Rather, Cadle contends the California court has limited (i.e., specific) jurisdiction over
this particular cause of action brought to enforce the 1992 judgment. We agree. It is
undisputed the California court had personal jurisdiction over Fiscus when the original
judgment was entered—he made a general appearance and answered the complaint.
California Authorities
              In the trial court and on appeal, Fiscus contends that although the California
court has continuing personal jurisdiction to renew the 1992 judgment pursuant to the
statutory, and purely ministerial, renewal procedure set forth in section 683.120
(a position recently affirmed in Goldman v. Simpson (2008) 160 Cal.App.4th 225; see
§ 410.50, subd. (b) [court’s jurisdiction “continues throughout subsequent proceedings in
the action”]), that jurisdiction does not extend to an independent action on the original
judgment, which would result in an entirely new judgment against him. There must,
Fiscus contends and the trial court agreed, be minimum contacts at the time the new
action was filed. We conclude the original litigation and the original judgment support
minimum contacts and support exercising personal jurisdiction over Fiscus.

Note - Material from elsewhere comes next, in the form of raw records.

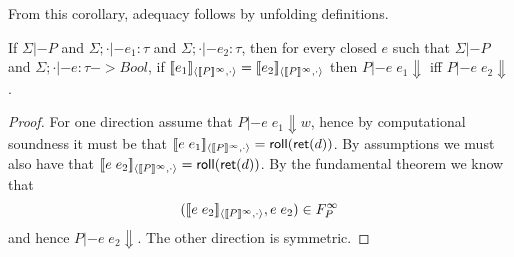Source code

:\documentclass[preprint,nocopyrightspace,draft]{sigplanconf}
\begin{document}
From this corollary, adequacy follows by unfolding definitions.

\begin{corollary}
If $\Sigma |- P$ and $\Sigma;\cdot |- e_1 : \tau$ and $\Sigma;\cdot |- e_2 : \tau$, 
then for every closed $e$ such that $\Sigma |- P$ and $\Sigma;\cdot |- e : \tau -> Bool$,
if $\interp{e_1}{\dbrace{P}^\infty}{\cdot} = \interp{e_2}{\dbrace{P}^\infty}{\cdot}$ then  
$P |- e\;e_1 \Downarrow$ iff $P |- e\;e_2 \Downarrow$. 
\end{corollary}
\begin{proof}
For one direction assume that $P |- e\;e_1 \Downarrow w$, hence by computational soundness it must be that 
$[\![e\;e_1]\!]_{\langle {[\![P]\!]^\infty},{\cdot}\rangle} = \mathsf{roll}(\mathsf{ret}(d))$. By assumptions we must also 
have that $[\![e\;e_2]\!]_{\langle {[\![P]\!]^\infty},{\cdot}\rangle} = \mathsf{roll}(\mathsf{ret}(d))$. By the fundamental theorem 
we know that 
\[ ([\![e\;e_2]\!]_{\langle {[\![P]\!]^\infty},{\cdot}\rangle}, e\;e_2) \in F_{P}^\infty \] 
and hence $P |- e\;e_2 \Downarrow$. The other direction is symmetric.
\end{proof}

\end{document}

              In 1982, the Legislature enacted the Enforcement of Judgments Law (EJL).
(§ 680.010 et seq.) Prior to enactment of the EJL, the means for renewal of a judgment in
California was by filing an independent action on the judgment within the 10-year statute
of limitations. (Pratali v. Gates (1992) 4 Cal.App.4th 632, 637 (Pratali).)
              “In the [EJL], the Legislature adopted an alternative summary procedure for
renewal [of judgments]. ([Pratali, supra, 4 Cal.App.4th at pp. 637-638]; § 683.050;
see Recommendation Proposing the Enforcement of Judgments Law (Oct. 1980) 15 Cal.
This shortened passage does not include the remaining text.